Yargıtay Kararı 1. Hukuk Dairesi 2022/5267 E. 2023/2227 K. 11.04.2023 T.

YARGITAY KARARI
DAİRE : 1. Hukuk Dairesi
ESAS NO : 2022/5267
KARAR NO : 2023/2227
KARAR TARİHİ : 11.04.2023

MAHKEMESİ : … Bölge Adliye Mahkemesi 3. Hukuk Dairesi

Taraflar arasındaki kadastro öncesi nedene dayalı tapu iptali ve tescil davasından dolayı yapılan yargılama sonunda İlk Derece Mahkemesince davanın hak düşürücü süre nedeniyle reddine karar verilmiştir.

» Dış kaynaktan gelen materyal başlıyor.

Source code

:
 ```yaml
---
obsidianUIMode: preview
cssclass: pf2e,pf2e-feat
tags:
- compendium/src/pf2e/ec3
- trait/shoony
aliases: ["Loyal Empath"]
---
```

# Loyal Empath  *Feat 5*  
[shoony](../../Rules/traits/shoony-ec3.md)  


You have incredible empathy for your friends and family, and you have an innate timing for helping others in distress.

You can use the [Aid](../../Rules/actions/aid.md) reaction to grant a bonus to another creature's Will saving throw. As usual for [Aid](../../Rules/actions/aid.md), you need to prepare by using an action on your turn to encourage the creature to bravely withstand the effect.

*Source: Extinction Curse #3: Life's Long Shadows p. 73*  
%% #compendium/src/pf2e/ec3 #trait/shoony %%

Kararın davacılar …, …, …, …, … ve … vekilleri ile davacı … vekili tarafından ayrı ayrı istinaf edilmesi üzerine, Bölge Adliye Mahkemesince istinaf başvurusunun esastan reddine karar verilmiştir

Bölge Adliye Mahkemesi kararı davacılar …, …, …, …, … ve … vekilleri ile davacı … vekili tarafından temyiz edilmekle; kesinlik, süre, temyiz şartı ve diğer usul eksiklikleri yönünden yapılan ön inceleme sonucunda, duruşma günü olarak saptanan 11.04.2023 Salı günü için yapılan tebligat üzerine temyiz eden davacılar … v.d. vekili Avukat … ile temyiz edilen davalı Hazine vekili Avukat… geldiler, davetiye tebliğine rağmen diğer temyiz eden davacı … Tahsin Kirali vekili v.d. gelmedi. Yokluklarında duruşmaya başlandı, gelen vekillerin sözlü açıklamaları dinlendi, duruşmanın bittiği bildirildi, … karara bırakıldı. Temyiz dilekçesinin kabulüne karar verildikten ve Tetkik Hakimi tarafından hazırlanan rapor dinlendikten sonra dosyadaki belgeler incelenip gereği düşünüldü:

I. DAVA
Davacılar, murislerinden intikal eden eski sicilden gelen tapu kayıtlarının kadastro sırasında gerekçe dahi gösterilmeden uygulanmadığını, dayanak tapu kayıtlarının çekişmeli taşınmazı kapsadığını beyan ederek, davaya konu 101 ada 29 parsel sayılı taşınmazın tapu kaydının iptali ve adlarına tesciline karar verilmesini talep etmiştir.

II. CEVAP
Davalı Hazine vekili cevap dilekçesinde, dava konusu 101 ada 29 parsel sayılı taşınmazın, 101 ada 7 parsel sayılı taşınmazın ifrazı neticesinde oluştuğunu, 101 ada 7 parsel sayılı taşınmazın mera vasfında iken, Mera Komisyon kararıyla 6.295,39 metrekare yüz ölçümündeki kısmının yol olarak Hazine adına tesciline karar verildiğini, kök 101 ada 7 parselin kadastro tespitinin 12/11/2007-12/12/2007 tarihleri arasında ilan edilerek nizasız kesinleştiğini, eldeki davanın ise 10 yıllık hak düşürücü süreden sonra açıldığını beyan ederek davanın reddini talep etmiştir.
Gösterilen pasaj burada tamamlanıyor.